Posted by James Easterbrook
The other day one of our clients asked us to host a pitch. They were looking for an events agency to bring some really different and engaging events to life. Given the nature of the client and the digital footprint we’re looking to develop, they asked My Agency and their digital PR partner to be involved.
I spend a healthy amount of time pitching ideas and the agency to existing and potential clients so sitting on the other side of the table for once was an enlightening experience.
I’ve boiled down a few key things that I’ll definitely be taking as learning:
• It’s really, really obvious when someone is bullshitting or filling. I’ve always thought that nodding meant I’d got away with it but as I nodded my way through a waffly non-answer, I realised that was clearly not the case.
• Get to the meat quickly – If you’ve made it to a face-to-face meeting it’s pretty clear that you are capable and have at least some experience. Get to the idea as soon as possible.

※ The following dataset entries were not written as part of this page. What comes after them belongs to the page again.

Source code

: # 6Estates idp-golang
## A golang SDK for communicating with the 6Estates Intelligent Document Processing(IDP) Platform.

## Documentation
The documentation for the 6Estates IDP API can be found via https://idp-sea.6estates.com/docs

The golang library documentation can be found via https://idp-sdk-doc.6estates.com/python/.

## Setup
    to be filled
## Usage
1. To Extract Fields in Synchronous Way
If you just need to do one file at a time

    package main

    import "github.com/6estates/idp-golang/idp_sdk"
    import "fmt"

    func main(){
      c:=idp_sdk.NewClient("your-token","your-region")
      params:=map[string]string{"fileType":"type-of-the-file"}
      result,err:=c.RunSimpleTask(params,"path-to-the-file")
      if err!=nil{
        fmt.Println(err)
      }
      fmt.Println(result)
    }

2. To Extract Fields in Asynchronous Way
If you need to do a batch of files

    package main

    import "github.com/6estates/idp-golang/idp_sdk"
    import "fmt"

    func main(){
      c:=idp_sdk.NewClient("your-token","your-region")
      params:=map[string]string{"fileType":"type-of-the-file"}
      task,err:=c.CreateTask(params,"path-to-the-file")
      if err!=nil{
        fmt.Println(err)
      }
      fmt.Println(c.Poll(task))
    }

• Even with a really good, tightly defined brief and requirements, what people cover is very different. Asking for feedback about the areas that other people may have covered in more depth is a good idea
• With the best will in the world your attention wanes once you’ve been in a room hearing people talk for hours on end. Presentations should be tailored for where in the order you sit
• Human nature makes people nice. Even when it was patently obvious that someone was no good we all smiled and asked intelligent questions, probably giving them the impression they were doing OK.
I’d like to think we don’t make too many of these errors when we pitch but I’ll definitely be considering our approach on the back of it.